2) We will have only one scene with the whole council, and that will involve Morpheus addressing them and trying to convince them of Neo's messiah-hood. In the current version, most everyone except Locke believes in Neo, which removes most of the tension. In the revision, few people really believe in him, and most of those who do are people who have been freed by him. This way, when Morpheus takes the Nebuchadnezzar to go contact the Oracle, it's in violation of Zion, and we might start to worry that it really is foolish.

3) Because this movie needs more punching, we have a Neo-filled training program, where Neo and Trinity train with Kid, who really ought to have a different name. Kid has a hard time training here because his mind rejects the Matrix. Make mention that a lot of plugged-in people have been dying recently in the Matrix because their will rebels, and they kill themselves. Something strange is going on in the Matrix. And then we cut to Bane getting possessed by Smith.

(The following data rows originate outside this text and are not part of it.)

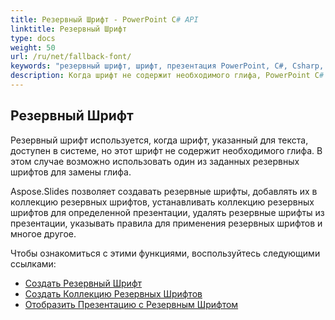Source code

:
 ```yaml
---
title: Резервный Шрифт - PowerPoint C# API
linktitle: Резервный Шрифт
type: docs
weight: 50
url: /ru/net/fallback-font/
keywords: "резервный шрифт, шрифт, презентация PowerPoint, C#, Csharp, Aspose.Slides для .NET"
description: Когда шрифт не содержит необходимого глифа, PowerPoint C# API позволит вам использовать один из заданных резервных шрифтов для замены глифа.
---
```


## **Резервный Шрифт**
Резервный шрифт используется, когда шрифт, указанный для текста, доступен в системе, но этот шрифт не содержит необходимого глифа. В этом случае возможно использовать один из заданных резервных шрифтов для замены глифа.

Aspose.Slides позволяет создавать резервные шрифты, добавлять их в коллекцию резервных шрифтов, устанавливать коллекцию резервных шрифтов для определенной презентации, удалять резервные шрифты из презентации, указывать правила для применения резервных шрифтов и многое другое.

Чтобы ознакомиться с этими функциями, воспользуйтесь следующими ссылками:

- [Создать Резервный Шрифт](/slides/ru/net/create-fallback-font)
- [Создать Коллекцию Резервных Шрифтов](/slides/ru/net/create-fallback-fonts-collection)
- [Отобразить Презентацию с Резервным Шрифтом](/slides/ru/net/render-presentation-with-fallback-font)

4) The Rave is gone. The only thing the Rave suggested in the original version was that Zion was in the real world, contrasting the stark antiseptic nature of the Matrix with the dirt-grinding feet and hips and sweat of the humans. Unfortunately, it also made Zion look like a stand-in for Hell, where all the damned of the world live deep underground, filled with sinful urges. Really, this scene was only here to appease the Wachowski brothers' sexual fetishism.

5) After the Nebuchadnezzar leaves Zion, Zee (Link's girlfriend) and Kid meet up and join the infantry, with Kid trying to act as a bit of a prophet of Neo, and we have a bit more action with some people we care about. Introduce the robots in this movie, and show that Locke will be in charge. We need to make the audience care more about what's going on in Zion. If we can't accomplish that, we're better off having very little action in Zion, and instead focus on the heroes in the Matrix. But I want to keep some Zion action in. We have Niobe and Locke argue a bit, and Niobe is swayed to believe in Neo, and she leaves.

6) Cut the 'Burly Brawl' with the dozens of Smiths a little short. Neo should have a hard time once there are ten Smiths, and he realizes he can't kill them.

7) We like that the Merovingian has creepy monster allies. His wife is a vampire. His henchmen are ghosts, werewolves, and, let's add a ghoul of some sort. Maybe put a little more effort in to help describe why they're around -- the Merovingian smuggled them out before the previous Matrices were rebooted. This of course raises questions, since the group will want to know about these older versions of the Matrix.

8) Why the hell does Monica Belucci kiss Neo? She's a psychic vampire, of course, and she weakens Neo a bit by doing this. We're going to have to kill her and the Merovingian in Revolutions, and they'll be powerful because they siphoned off the power of the One, as they've been siphoning off power from the One in the past six Matrices.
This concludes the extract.